Pocos días después de los atentados terroristas de Paris. En noviembre de 2015, una historia de amistad de Andrea Sidoti, seminarista misionero en Fuenlabrada (Madrid).

Han pasado pocos días desde los atentados de París. Las imágenes permanecen en nuestras mentes y parecen no querer marcharse. Nuestros diálogos con las personas, con los amigos de siempre, se llenan de valoraciones, consideraciones, preguntas y llegan siempre al mismo punto: ¿qué hacer? En muchas ocasiones, vuelve el tema trayendo consigo una extraña impaciencia, la sensación de no poder seguir adelante así, de deber hacer algo, de ser necesario hacer algo.
Me continúan volviendo a la memoria dos rostros, los de Latifa y Kamal.

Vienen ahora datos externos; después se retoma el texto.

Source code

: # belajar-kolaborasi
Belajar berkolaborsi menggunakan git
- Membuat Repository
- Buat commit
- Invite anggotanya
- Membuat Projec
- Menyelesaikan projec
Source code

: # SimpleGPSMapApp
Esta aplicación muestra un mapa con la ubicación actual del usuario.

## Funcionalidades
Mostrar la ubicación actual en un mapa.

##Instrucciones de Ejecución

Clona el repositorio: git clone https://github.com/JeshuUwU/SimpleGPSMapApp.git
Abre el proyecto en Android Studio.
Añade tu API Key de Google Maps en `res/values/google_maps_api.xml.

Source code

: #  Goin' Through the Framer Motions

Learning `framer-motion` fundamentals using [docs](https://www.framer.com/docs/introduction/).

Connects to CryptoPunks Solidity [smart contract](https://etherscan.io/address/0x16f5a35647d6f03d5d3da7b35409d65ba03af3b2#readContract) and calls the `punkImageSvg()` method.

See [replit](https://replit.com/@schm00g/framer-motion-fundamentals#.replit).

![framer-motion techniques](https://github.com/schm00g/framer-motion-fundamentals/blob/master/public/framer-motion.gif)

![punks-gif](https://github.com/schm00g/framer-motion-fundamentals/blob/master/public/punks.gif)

Ella es una chica musulmana de treinta años, marroquí. No habla casi nada de español, porque ha llegado hace poco tiempo aquí a Fuenlabrada. Es una de tantas mujeres musulmanas a las que atendemos cuando cada sábado, en el reparto de alimentos, distribuimos víveres a treinta y cinco familias de la zona. Latifa tiene tres hijos, es una bella mujer, el velo hace poco evidentes sus rasgos. Pero no la he visto nunca sonreír. Incluso cuando te da las gracias, lo hace como asumiendo a disgusto una obligación, con talante severo, expresión de un rostro endurecido por la vida. Desde el inicio, han captado mi atención esta dureza y cerrazón suyas como las de quien lleva a cuestas un fardo pesado que no puede o no quiere compartir. El sábado pasado, después de recibir su bolsa con los alimentos, se marchaba en silencio. La saludo «¡Adiós!», nada. Pruebo de nuevo mientras ella organiza sus cosas, «¡Adiós, Latifa!». Nada. No me rindo. Cuando ya está en la puerta, hago el último intento: «¡Latifa, adiós!». Esta vez se gira, sonríe y me saluda: «¡Adiós!». Pienso que Dios, en el fondo, no actúa de modo diferente conmigo. Está allí, todo el día, esperando que me dé cuenta de que me está llamando. Combate pacientemente, aun contra mí, para hacer emerger aquello que de bueno, desde siempre, ha puesto en mí.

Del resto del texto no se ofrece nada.